(DATA SUPPLIED):
※

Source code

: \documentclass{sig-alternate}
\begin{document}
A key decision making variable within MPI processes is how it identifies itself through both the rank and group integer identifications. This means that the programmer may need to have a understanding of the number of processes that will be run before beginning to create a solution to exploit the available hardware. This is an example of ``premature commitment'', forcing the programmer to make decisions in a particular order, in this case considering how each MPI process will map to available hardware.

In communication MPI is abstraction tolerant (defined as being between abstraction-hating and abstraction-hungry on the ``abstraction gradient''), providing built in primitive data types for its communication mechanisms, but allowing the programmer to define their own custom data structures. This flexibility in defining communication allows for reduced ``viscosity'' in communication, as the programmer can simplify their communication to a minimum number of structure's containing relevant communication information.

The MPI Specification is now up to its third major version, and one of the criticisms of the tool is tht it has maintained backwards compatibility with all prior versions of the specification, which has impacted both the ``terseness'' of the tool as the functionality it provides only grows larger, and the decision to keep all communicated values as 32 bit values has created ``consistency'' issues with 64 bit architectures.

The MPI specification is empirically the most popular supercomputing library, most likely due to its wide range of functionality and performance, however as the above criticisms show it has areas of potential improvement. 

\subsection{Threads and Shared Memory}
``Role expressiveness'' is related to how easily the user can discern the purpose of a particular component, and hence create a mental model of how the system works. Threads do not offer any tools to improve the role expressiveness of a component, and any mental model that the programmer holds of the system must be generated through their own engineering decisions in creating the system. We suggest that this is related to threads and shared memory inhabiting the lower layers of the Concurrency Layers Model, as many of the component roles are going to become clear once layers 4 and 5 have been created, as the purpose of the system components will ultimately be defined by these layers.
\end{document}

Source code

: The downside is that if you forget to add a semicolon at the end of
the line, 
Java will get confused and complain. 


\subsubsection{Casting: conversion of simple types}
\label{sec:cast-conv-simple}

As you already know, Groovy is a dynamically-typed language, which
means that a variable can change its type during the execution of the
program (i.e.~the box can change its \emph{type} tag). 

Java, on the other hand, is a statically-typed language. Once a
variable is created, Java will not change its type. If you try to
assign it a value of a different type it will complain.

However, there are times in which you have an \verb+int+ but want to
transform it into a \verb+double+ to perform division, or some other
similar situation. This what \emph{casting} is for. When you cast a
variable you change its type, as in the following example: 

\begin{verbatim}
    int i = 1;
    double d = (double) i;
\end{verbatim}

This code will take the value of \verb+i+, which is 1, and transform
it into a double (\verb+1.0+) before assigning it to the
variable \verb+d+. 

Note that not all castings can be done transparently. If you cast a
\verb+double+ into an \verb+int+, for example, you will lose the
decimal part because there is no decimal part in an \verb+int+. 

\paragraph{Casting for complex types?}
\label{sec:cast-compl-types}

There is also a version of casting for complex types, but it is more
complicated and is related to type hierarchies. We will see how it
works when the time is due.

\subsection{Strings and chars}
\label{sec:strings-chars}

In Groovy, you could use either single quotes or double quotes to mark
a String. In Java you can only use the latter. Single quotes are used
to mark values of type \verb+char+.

※

Using the listing above, locate the lines that hold "typed" and copy each one.

(RESULT FOR THIS EXERCISE):
As you already know, Groovy is a dynamically-typed language, which
Java, on the other hand, is a statically-typed language. Once a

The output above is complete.